As we discussed, oral ingestion does come with lead times for absorption. Some, like ours, provide an onset within 10 minutes. However, some edibles could take up to two hours for the high to peak, according to Leafly. The high will fade over the next three hours, give or take. Compared to the effects of inhaled cannabis, which typically peaks in 10 minutes and lasts an hour or so. And although edibles may be potent, they technically deliver a smaller concentration of cannabinoids to the bloodstream. Edibles deliver 10% to 20% of THC, the primary psychoactive compound in weed that gets you high. Inhaled cannabis delivers around 50% to 60%.

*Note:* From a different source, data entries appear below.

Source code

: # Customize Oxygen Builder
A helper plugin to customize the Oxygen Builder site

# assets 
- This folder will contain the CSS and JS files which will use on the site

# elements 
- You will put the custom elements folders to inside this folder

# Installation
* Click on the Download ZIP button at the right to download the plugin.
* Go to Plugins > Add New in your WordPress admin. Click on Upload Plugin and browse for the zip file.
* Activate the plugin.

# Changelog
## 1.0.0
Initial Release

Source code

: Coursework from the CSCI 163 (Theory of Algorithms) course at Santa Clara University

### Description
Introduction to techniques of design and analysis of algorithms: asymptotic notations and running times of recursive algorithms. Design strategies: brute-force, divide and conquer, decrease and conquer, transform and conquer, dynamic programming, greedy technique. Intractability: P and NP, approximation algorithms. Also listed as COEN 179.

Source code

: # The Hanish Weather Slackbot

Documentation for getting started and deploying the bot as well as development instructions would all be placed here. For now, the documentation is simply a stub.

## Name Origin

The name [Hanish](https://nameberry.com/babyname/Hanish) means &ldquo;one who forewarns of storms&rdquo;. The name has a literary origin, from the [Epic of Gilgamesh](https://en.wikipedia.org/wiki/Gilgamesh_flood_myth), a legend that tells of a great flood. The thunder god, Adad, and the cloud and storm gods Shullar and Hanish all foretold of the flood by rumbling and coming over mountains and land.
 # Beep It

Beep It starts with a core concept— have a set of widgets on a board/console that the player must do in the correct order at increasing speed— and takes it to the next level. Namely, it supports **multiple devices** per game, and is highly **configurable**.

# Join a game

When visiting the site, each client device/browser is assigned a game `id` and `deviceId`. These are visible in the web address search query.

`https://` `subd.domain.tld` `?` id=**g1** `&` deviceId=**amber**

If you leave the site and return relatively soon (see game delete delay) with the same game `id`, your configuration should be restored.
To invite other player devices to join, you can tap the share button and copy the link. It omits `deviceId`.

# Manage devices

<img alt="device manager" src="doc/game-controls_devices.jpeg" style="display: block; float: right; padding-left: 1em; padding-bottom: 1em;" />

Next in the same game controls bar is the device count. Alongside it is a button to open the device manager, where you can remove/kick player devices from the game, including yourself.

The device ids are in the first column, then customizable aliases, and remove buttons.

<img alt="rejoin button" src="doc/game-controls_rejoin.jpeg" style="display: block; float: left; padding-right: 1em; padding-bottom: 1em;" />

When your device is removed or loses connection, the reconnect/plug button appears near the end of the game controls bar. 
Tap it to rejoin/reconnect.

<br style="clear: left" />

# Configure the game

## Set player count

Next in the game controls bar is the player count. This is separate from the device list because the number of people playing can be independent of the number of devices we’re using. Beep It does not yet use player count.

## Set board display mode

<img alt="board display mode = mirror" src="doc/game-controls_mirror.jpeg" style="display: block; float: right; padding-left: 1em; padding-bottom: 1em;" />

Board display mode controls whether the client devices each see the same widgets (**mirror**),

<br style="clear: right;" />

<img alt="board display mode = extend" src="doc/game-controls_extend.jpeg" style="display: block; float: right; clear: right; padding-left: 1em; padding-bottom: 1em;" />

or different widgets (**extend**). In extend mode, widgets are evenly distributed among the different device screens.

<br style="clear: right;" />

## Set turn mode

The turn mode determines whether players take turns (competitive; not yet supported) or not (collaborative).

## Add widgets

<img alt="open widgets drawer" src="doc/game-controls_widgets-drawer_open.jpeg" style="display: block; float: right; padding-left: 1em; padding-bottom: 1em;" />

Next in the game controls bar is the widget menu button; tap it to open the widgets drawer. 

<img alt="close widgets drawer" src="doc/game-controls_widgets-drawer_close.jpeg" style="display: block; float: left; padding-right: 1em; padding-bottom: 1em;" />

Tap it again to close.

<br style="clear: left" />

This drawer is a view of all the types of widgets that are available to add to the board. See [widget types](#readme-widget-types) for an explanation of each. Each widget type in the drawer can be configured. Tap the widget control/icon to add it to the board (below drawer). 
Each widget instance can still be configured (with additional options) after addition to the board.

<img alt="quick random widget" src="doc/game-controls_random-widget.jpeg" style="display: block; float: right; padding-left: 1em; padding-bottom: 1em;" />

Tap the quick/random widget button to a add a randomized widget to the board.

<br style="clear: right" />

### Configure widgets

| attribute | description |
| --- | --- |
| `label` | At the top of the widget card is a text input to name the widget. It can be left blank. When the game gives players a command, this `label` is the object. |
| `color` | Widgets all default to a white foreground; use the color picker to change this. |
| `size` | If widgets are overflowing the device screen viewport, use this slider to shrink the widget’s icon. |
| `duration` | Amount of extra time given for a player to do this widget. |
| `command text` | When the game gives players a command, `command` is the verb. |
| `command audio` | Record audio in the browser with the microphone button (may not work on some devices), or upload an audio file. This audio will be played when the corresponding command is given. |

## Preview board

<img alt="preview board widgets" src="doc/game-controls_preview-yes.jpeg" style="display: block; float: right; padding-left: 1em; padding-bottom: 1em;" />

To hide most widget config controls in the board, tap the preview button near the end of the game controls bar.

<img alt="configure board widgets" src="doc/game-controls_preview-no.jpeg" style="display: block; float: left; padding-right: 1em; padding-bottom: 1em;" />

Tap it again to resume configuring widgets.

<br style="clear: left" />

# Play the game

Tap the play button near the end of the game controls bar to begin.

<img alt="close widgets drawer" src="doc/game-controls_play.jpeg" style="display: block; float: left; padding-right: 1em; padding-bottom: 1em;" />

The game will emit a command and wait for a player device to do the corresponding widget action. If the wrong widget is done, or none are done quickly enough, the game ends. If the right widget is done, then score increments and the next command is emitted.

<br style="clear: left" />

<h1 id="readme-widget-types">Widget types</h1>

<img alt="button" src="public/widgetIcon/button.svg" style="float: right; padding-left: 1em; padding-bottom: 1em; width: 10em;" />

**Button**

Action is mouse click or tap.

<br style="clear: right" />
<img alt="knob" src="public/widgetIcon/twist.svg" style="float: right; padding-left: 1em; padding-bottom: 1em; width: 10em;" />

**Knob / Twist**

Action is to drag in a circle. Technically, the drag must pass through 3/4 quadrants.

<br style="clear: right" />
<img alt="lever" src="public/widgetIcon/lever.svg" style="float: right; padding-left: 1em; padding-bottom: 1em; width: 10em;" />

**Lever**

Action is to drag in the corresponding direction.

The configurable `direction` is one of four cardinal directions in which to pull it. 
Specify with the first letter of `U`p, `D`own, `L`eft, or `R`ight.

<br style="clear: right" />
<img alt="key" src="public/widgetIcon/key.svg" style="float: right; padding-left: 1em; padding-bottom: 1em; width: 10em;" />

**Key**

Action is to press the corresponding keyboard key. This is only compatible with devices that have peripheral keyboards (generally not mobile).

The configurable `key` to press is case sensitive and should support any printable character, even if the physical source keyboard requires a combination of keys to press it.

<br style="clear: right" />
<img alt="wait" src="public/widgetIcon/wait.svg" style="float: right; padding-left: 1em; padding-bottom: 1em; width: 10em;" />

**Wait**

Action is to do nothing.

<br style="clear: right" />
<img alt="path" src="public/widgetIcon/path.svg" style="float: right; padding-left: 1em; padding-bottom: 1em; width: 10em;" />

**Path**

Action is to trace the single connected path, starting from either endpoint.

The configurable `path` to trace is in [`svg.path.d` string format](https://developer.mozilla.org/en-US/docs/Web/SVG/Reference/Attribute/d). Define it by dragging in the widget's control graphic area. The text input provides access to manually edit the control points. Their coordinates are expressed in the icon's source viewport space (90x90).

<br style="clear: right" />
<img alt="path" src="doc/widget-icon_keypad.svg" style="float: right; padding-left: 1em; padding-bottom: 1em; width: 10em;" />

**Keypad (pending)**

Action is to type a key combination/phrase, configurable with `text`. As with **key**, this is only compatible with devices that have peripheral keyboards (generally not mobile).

As far as safety is concerned, while not as harmful as cigarettes, cannabis and the materials used to smoke still contain similar ingredients, leading to damaging respiratory repercussions that oral ingestion doesn’t affect. This isn’t to say that cannabis beverages are truly risk-free. Instead of intake through your lungs, drinking cannabis involves traveling and processing through the stomach and kidneys. There isn’t enough empirical evidence to close the case on if this method of consumption is truly safer than smoking, and we’re not going to endorse either as being the supreme consumption method. We love drinking HighTide, and we also love smoking.
Cannabis Beverages vs. Alcohol
Cannabis beverages are quickly becoming a new way for consumers, especially younger users, looking for alcohol alternatives to get their buzz. According to Deseret News, Gen Z is not drinking anywhere near generations before them. Gallup found that the number of college-aged Americans who don’t drink alcohol has jumped from 20% to 28% and is climbing through the decade.

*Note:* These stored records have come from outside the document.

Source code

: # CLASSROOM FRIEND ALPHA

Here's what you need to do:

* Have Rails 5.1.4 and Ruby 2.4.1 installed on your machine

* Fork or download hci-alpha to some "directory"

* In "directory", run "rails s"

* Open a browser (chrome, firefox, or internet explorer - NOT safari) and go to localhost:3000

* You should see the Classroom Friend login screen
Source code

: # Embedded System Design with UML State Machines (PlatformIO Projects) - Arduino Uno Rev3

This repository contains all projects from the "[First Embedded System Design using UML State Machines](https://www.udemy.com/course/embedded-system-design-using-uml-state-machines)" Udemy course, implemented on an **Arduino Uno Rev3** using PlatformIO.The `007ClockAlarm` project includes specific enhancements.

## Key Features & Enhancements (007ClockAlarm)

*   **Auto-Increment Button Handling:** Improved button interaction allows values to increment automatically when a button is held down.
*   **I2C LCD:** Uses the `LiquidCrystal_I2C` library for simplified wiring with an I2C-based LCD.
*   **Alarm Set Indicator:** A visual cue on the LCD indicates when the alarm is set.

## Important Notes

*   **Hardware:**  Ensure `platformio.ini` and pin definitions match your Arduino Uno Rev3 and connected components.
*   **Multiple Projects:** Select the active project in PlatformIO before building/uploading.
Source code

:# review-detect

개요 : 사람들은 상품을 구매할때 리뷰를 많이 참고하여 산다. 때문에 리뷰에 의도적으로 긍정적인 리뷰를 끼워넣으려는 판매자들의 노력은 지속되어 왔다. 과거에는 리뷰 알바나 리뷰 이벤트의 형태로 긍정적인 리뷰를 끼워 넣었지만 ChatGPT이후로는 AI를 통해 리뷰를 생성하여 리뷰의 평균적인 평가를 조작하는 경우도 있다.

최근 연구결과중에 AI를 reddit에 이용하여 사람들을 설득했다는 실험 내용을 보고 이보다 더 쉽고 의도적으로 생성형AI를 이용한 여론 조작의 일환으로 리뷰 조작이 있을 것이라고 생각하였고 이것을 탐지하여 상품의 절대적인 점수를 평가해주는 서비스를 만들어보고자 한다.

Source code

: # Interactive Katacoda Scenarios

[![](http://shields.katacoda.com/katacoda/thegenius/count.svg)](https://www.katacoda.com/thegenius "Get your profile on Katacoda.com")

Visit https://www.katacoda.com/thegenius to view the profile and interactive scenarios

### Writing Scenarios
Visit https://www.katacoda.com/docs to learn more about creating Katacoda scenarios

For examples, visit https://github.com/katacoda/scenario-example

Clearly, younger generations are turning away from alcohol, and for good reason. Compared to alcohol, the risk of cannabis consumption is much lower. According to the CDC, six people per day die of alcohol poisoning, and this doesn’t even include other facts such as intoxicated driving. On the other hand, there is no accurate data to address cannabis overdoses, likely because the industry is still relatively new and likely because overdosing means an uncomfortable night tucked into bed instead of blacking out and forgetting where you are. With anything, however, moderation is key. The government regulates cannabis beverages to 5mg doses, meaning beginners can sip their cannabis at their own pace, and when they’re ready to stop, stop.
Many other factors are at play when it comes to cannabis-infused beverages, and this blog would become even longer if we were to get into it more (stay tuned). In the end, however, cannabis beverages are an excellent avenue for consumption if smoking isn’t your thing or if higher-dose edibles don’t do it for you. If you’re looking for an alcohol alternative, cannabis beverages are a promising mocktail to take to social events and feel even more ‘in the moment.’ And, with a market primed to burst through the industry, it’s almost guaranteed you’ll begin to see more and more products at your disposal. Our recommendation? Drink HighTide.